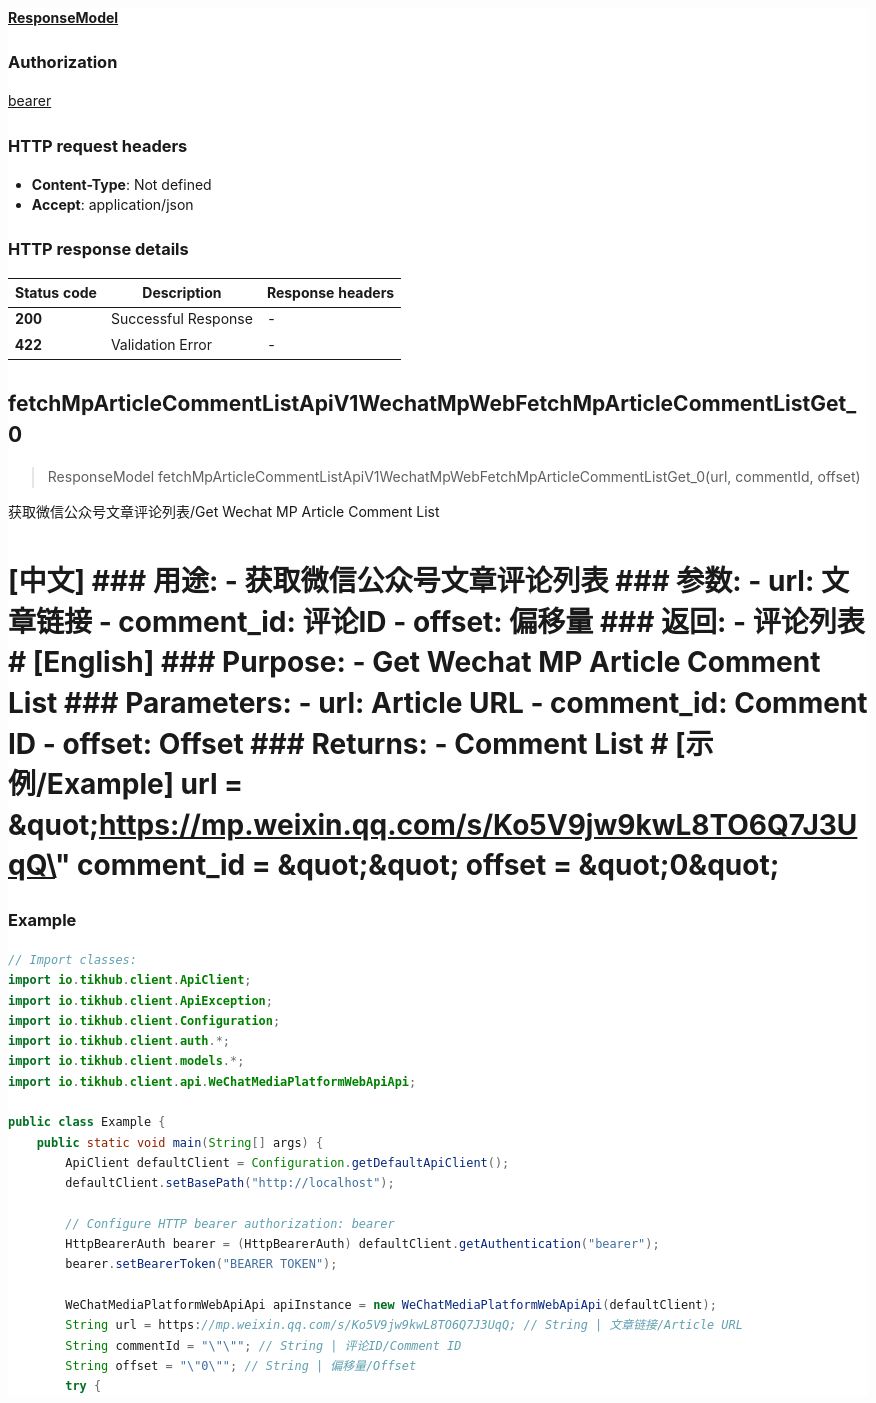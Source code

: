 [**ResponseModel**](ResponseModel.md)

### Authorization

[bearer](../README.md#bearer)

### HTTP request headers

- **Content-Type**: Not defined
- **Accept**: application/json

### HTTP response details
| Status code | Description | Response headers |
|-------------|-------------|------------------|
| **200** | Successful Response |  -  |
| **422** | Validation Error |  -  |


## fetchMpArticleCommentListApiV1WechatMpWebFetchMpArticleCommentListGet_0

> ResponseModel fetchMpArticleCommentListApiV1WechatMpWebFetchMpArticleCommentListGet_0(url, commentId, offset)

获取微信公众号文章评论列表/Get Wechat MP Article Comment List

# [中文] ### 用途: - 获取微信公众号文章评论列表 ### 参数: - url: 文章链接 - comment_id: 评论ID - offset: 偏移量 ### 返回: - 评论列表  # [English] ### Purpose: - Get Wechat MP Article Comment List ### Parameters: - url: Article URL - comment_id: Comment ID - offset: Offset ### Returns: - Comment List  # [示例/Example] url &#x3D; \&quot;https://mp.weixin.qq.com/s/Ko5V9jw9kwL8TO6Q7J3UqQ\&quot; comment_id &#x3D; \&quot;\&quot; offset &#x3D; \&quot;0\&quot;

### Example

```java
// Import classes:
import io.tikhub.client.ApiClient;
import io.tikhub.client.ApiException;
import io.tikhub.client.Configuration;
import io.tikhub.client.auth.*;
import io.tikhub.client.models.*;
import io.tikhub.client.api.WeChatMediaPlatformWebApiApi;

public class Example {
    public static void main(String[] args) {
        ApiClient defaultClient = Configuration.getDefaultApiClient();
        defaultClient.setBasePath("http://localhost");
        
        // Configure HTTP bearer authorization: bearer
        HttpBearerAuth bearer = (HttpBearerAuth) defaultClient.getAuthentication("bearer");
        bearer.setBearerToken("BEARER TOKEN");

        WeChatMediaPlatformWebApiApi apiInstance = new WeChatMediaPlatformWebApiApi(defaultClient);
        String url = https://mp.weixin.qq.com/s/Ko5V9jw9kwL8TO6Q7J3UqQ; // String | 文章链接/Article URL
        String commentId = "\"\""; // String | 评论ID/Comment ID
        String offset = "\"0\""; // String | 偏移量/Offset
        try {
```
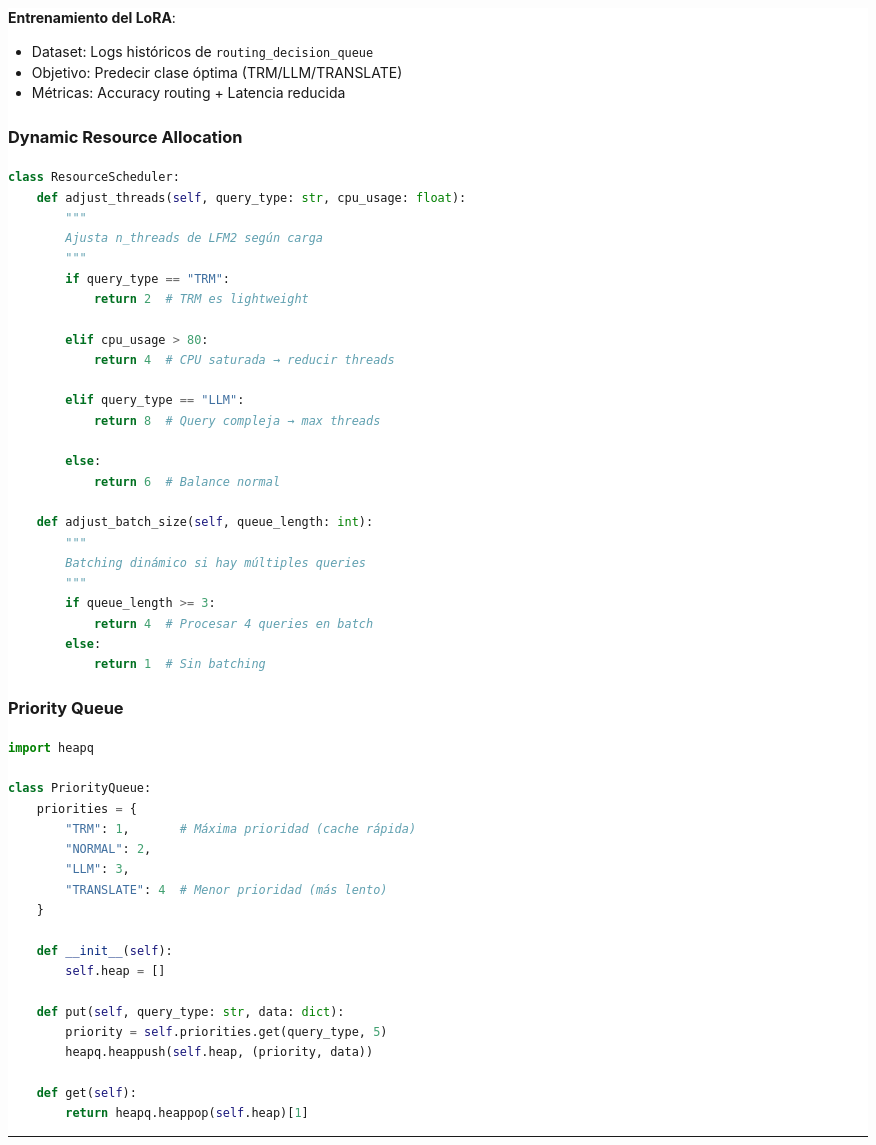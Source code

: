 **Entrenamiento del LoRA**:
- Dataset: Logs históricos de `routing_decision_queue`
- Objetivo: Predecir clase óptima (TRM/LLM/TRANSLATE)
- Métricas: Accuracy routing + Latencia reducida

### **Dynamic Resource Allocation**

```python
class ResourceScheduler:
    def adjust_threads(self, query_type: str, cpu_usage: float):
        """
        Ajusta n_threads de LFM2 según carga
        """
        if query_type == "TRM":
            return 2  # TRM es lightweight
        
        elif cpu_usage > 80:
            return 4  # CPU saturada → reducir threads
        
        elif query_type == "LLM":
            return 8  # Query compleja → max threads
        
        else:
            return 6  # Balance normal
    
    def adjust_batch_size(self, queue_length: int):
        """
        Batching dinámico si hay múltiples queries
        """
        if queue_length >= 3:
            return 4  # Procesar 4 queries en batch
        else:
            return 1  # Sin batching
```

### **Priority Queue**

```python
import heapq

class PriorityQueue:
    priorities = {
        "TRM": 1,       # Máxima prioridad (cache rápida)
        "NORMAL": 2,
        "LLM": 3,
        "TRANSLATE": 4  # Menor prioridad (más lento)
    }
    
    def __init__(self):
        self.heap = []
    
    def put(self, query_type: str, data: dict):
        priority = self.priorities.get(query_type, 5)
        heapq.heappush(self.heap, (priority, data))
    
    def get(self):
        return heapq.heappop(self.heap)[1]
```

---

----

*Aim of the task*:
Within the material, find all lines that hold the word "commentId" and show them.

*Expected answer*:
> ResponseModel fetchMpArticleCommentListApiV1WechatMpWebFetchMpArticleCommentListGet_0(url, commentId, offset)
        String commentId = "\"\""; // String | 评论ID/Comment ID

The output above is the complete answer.